===== DATA TO USE

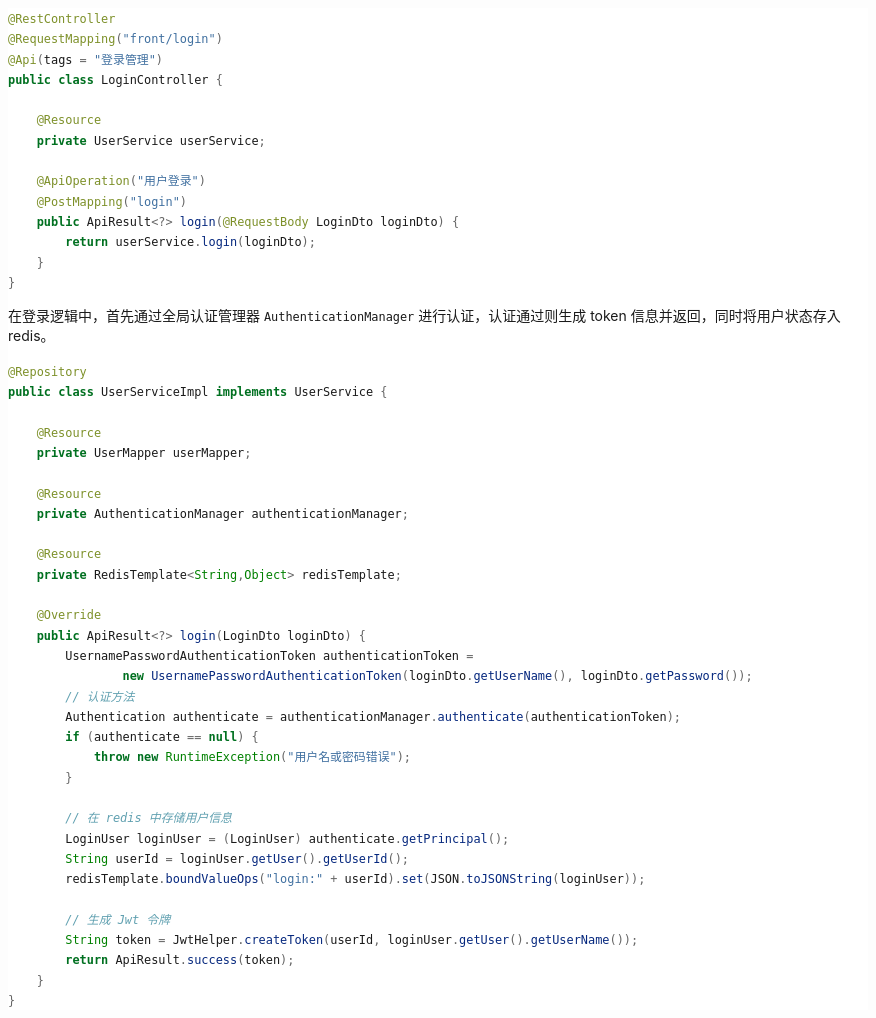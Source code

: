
 ```java
@RestController
@RequestMapping("front/login")
@Api(tags = "登录管理")
public class LoginController {

    @Resource
    private UserService userService;

    @ApiOperation("用户登录")
    @PostMapping("login")
    public ApiResult<?> login(@RequestBody LoginDto loginDto) {
        return userService.login(loginDto);
    }
}
```

在登录逻辑中，首先通过全局认证管理器 `AuthenticationManager` 进行认证，认证通过则生成 token 信息并返回，同时将用户状态存入 redis。

```java
@Repository
public class UserServiceImpl implements UserService {

    @Resource
    private UserMapper userMapper;

    @Resource
    private AuthenticationManager authenticationManager;

    @Resource
    private RedisTemplate<String,Object> redisTemplate;

    @Override
    public ApiResult<?> login(LoginDto loginDto) {
        UsernamePasswordAuthenticationToken authenticationToken =
                new UsernamePasswordAuthenticationToken(loginDto.getUserName(), loginDto.getPassword());
        // 认证方法
        Authentication authenticate = authenticationManager.authenticate(authenticationToken);
        if (authenticate == null) {
            throw new RuntimeException("用户名或密码错误");
        }

        // 在 redis 中存储用户信息
        LoginUser loginUser = (LoginUser) authenticate.getPrincipal();
        String userId = loginUser.getUser().getUserId();
        redisTemplate.boundValueOps("login:" + userId).set(JSON.toJSONString(loginUser));

        // 生成 Jwt 令牌
        String token = JwtHelper.createToken(userId, loginUser.getUser().getUserName());
        return ApiResult.success(token);
    }
}
```
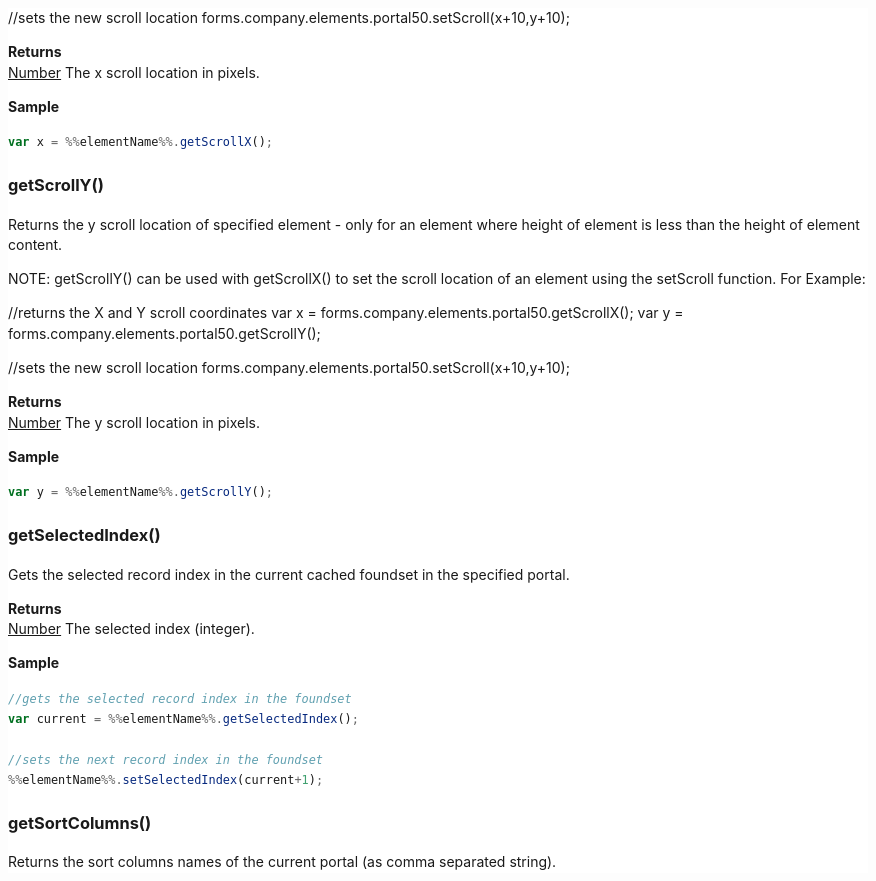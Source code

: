 //sets the new scroll location
forms.company.elements.portal50.setScroll(x+10,y+10);


**Returns**\
[Number](../../../JSLib/Number.md) The x scroll location in pixels.


**Sample**

```javascript
var x = %%elementName%%.getScrollX();
```
### getScrollY()

Returns the y scroll location of specified element - only for an element where height of element is less than the height of element content.

NOTE: getScrollY() can be used with getScrollX() to set the scroll location of an element using the setScroll function. For Example:

//returns the X and Y scroll coordinates
var x = forms.company.elements.portal50.getScrollX();
var y = forms.company.elements.portal50.getScrollY();

//sets the new scroll location
forms.company.elements.portal50.setScroll(x+10,y+10);


**Returns**\
[Number](../../../JSLib/Number.md) The y scroll location in pixels.


**Sample**

```javascript
var y = %%elementName%%.getScrollY();
```
### getSelectedIndex()

Gets the selected record index in the current cached foundset in the specified portal.


**Returns**\
[Number](../../../JSLib/Number.md) The selected index (integer).


**Sample**

```javascript
//gets the selected record index in the foundset
var current = %%elementName%%.getSelectedIndex();

//sets the next record index in the foundset
%%elementName%%.setSelectedIndex(current+1);
```
### getSortColumns()

Returns the sort columns names of the current portal (as comma separated string).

==========

ASSIGNMENT:
Show the lines where the word "pixels" appears in the entries.

SOLUTION:
[Number](../../../JSLib/Number.md) The x scroll location in pixels.
[Number](../../../JSLib/Number.md) The y scroll location in pixels.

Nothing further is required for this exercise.